Intervention de Ugo Bernalicis

Réunion du mercredi 14 avril 2021 à 9h30
Commission des finances, de l'économie générale et du contrôle budgétaire

Photo issue du site de l'Assemblée nationale ou de WikipediaUgo Bernalicis :

Je suis assez amusé par les réactions de la majorité, faisant comme si cette proposition de loi allait prendre dans la poche de l'ensemble du patronat ou remettre en cause le capitalisme. Malheureusement, devrais-je dire, on n'y est pas encore et on en est très loin.

De quoi parle-t-on ? Ce texte ne concerne que les entreprises dont le chiffre d'affaires dépasse 750 millions d'euros – sauf erreur de ma part, ce n'est pas la petite PME du coin – et il instaure une taxation de 50 % du surplus de bénéfice par rapport à l'année précédente. Et, en effet, ce n'est pas la source de ce surplus qui nous intéresse, mais bien sa temporalité.

La crise majeure à laquelle nous faisons face nécessite de lever des fonds et d'accorder des aides.
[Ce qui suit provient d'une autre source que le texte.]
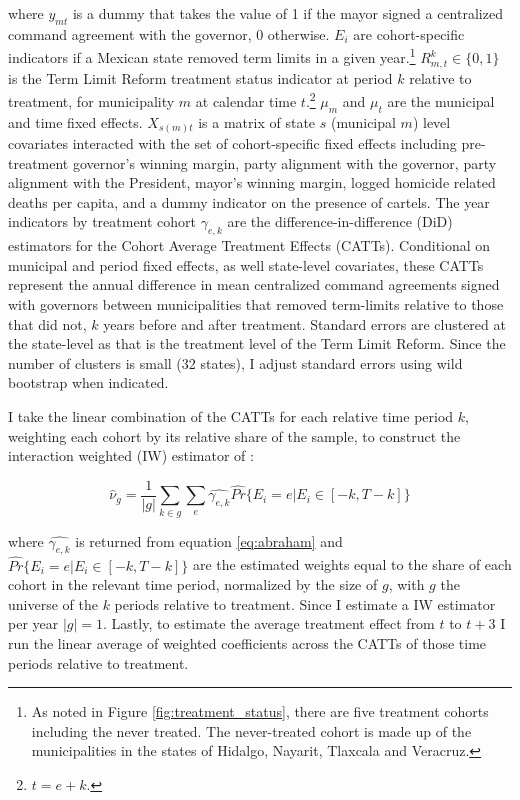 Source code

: where $y_{mt}$ is a dummy that takes the value of 1 if the mayor signed a centralized command agreement with the governor, 0 otherwise. $E_i$ are cohort-specific indicators if a Mexican state removed term limits in a given year.\footnote{As noted in Figure \ref{fig:treatment_status}, there are five treatment cohorts including the never treated. The never-treated cohort is made up of the municipalities in the states of Hidalgo, Nayarit, Tlaxcala and Veracruz.} $R^k_{m,t}\in \{0,1\}$  is the Term Limit Reform treatment status indicator at period $k$ relative to treatment, for municipality $m$ at calendar time $t$.\footnote{$t=e+k$.} $\mu_m$ and $\mu_t$ are the municipal and time fixed effects. $X_{s(m)t}$ is a matrix of state $s$ (municipal $m$) level covariates interacted with the set of cohort-specific fixed effects including pre-treatment governor's winning margin, party alignment with the governor, party alignment with the President, mayor's winning margin, logged homicide related deaths per capita, and a dummy indicator on the presence of cartels.  The year indicators by treatment cohort  $\gamma_{e,k}$ are the difference-in-difference (DiD) estimators for the Cohort Average Treatment Effects (CATTs). Conditional on municipal and period fixed effects, as well state-level covariates, these CATTs represent the annual difference in mean centralized command agreements signed with governors between municipalities that removed term-limits relative to those that did not, $k$ years before and after treatment. Standard errors are clustered at the state-level as that is the treatment level of the Term Limit Reform. Since the number of clusters is small (32 states), I adjust standard errors using wild bootstrap when indicated. 

I take the linear combination of the CATTs for each relative time period $k$, weighting each cohort by its relative share of the sample, to construct the interaction weighted (IW) estimator of \citet{abraham_sun_2020}:   

\begin{equation}
\hat{\nu}_g=\frac{1}{|g|}\sum_{k \in g}\sum_e \hat{\gamma_{e,k}} \hat{Pr}\{E_i=e | E_i \in [-k, T-k]\}	
\end{equation}

where $\hat{\gamma_{e,k}}$ is returned from equation \ref{eq:abraham} and $\hat{Pr}\{E_i=e | E_i \in [-k, T-k]\}$  are the estimated weights equal to the share of each cohort in the relevant time period, normalized by the size of  $g$, with $g$ the universe of the $k$ periods relative to treatment. Since I estimate a IW estimator per year $|g|=1$. Lastly, to estimate the average treatment effect from $t$ to $t+3$ I run the linear average of weighted coefficients across the CATTs of those time periods relative to treatment.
Nous ne sommes d'ailleurs absolument pas opposés aux aides aux entreprises. Dès le premier confinement, nous avions demandé qu'il ne s'agisse pas seulement des prêts garantis, mais qu'on puisse aussi prendre en charge une partie des dépenses contraintes liées à la fermeture imposée à des entreprises par le Gouvernement. Vous avez préféré verser des aides sans conditions et sans aucun contrôle, ce qui pose quelques problèmes aujourd'hui en termes de lutte contre la délinquance économique et financière. Les services de police, fiscaux et judiciaires ont bien des difficultés à récupérer les milliards d'euros indûment versés à des fraudeurs qui sont de véritables délinquants.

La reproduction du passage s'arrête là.